ResultSet File Storage
Result set file storage scheme-Dolphin file
1 Background
Linkis faces the need to store multiple types of data in files, such as storing Hive table data in files, and hopes to save metadata information such as field types, column names, and comments.
Existing file storage solutions generally only support specific data types for storage. For example, ORC supports data tables but does not support the storage of unstructured data.
At the same time, support for saving special characters is also the reason that prompted us to define a new file format. For example, if there are special characters such as line breaks in a field in textFile, the content will be abnormal when it is parsed and read.
Finally, if the content of the file is too large, Linkis usually hopes to provide a paging function.
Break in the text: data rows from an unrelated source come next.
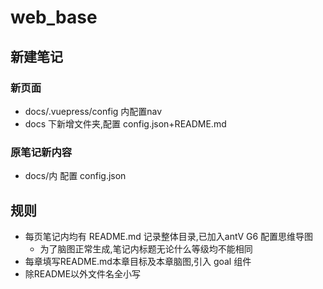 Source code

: # web_base

## 新建笔记
### 新页面
- docs/.vuepress/config 内配置nav
- docs 下新增文件夹,配置 config.json+README.md
### 原笔记新内容
- docs/内 配置 config.json

## 规则
- 每页笔记内均有 README.md 记录整体目录,已加入antV G6 配置思维导图
    - 为了脑图正常生成,笔记内标题无论什么等级均不能相同
- 每章填写README.md本章目标及本章脑图,引入 goal 组件
- 除README以外文件名全小写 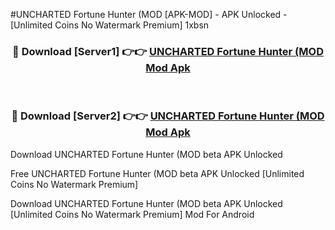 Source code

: #UNCHARTED Fortune Hunter (MOD [APK-MOD] - APK Unlocked - [Unlimited Coins No Watermark Premium] 1xbsn



<div align="center">

<h3>🔴 Download [Server1] 👉👉 <a href="https://momento.my/?title=UNCHARTED_Fortune_Hunter_(MOD">UNCHARTED Fortune Hunter (MOD Mod Apk</a></h3><br>

<h3>🔴 Download [Server2] 👉👉 <a href="https://momento.my/?title=UNCHARTED_Fortune_Hunter_(MOD">UNCHARTED Fortune Hunter (MOD Mod Apk</a></h3>
</div>



Download UNCHARTED Fortune Hunter (MOD beta APK Unlocked

Free UNCHARTED Fortune Hunter (MOD beta APK Unlocked [Unlimited Coins No Watermark Premium]

Download UNCHARTED Fortune Hunter (MOD beta APK Unlocked [Unlimited Coins No Watermark Premium] Mod For Android
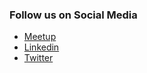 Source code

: 

### Follow us on Social Media
* [Meetup](https://www.meetup.com/owasp-islamabad/)
* [Linkedin](https://www.linkedin.com/company/owaspislamabad)
* [Twitter](https://twitter.com/owaspislamabad)
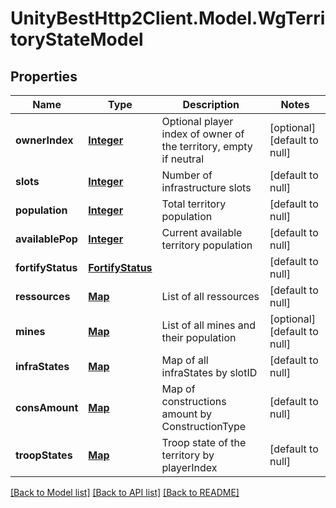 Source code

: # UnityBestHttp2Client.Model.WgTerritoryStateModel
## Properties

Name | Type | Description | Notes
------------ | ------------- | ------------- | -------------
**ownerIndex** | [**Integer**](integer.md) | Optional player index of owner of the territory, empty if neutral | [optional] [default to null]
**slots** | [**Integer**](integer.md) | Number of infrastructure slots | [default to null]
**population** | [**Integer**](integer.md) | Total territory population | [default to null]
**availablePop** | [**Integer**](integer.md) | Current available territory population | [default to null]
**fortifyStatus** | [**FortifyStatus**](FortifyStatus.md) |  | [default to null]
**ressources** | [**Map**](integer.md) | List of all ressources | [default to null]
**mines** | [**Map**](integer.md) | List of all mines and their population | [optional] [default to null]
**infraStates** | [**Map**](WgInfraStateModel.md) | Map of all infraStates by slotID | [default to null]
**consAmount** | [**Map**](integer.md) | Map of constructions amount by ConstructionType | [default to null]
**troopStates** | [**Map**](map.md) | Troop state of the territory by playerIndex | [default to null]

[[Back to Model list]](../README.md#documentation-for-models) [[Back to API list]](../README.md#documentation-for-api-endpoints) [[Back to README]](../README.md)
Existing file storage schemes only support how many bytes are skipped, but do not support how many lines are skipped, or only read a certain line in the file.
2 Ideas
Linkis defines a file storage format Dolphin file that stores multiple data types.
The file structure of Dolphin is shown in the figure above:
The Dolphin logo is stored at the beginning of the file to distinguish whether the file is a Dolphin file
Metadata: content metadata information
index Data: row length index
RowData: Row data.
RowData stores a row of data, such as the data of a row of the table, including the length of the row data and the Byte information of the row data.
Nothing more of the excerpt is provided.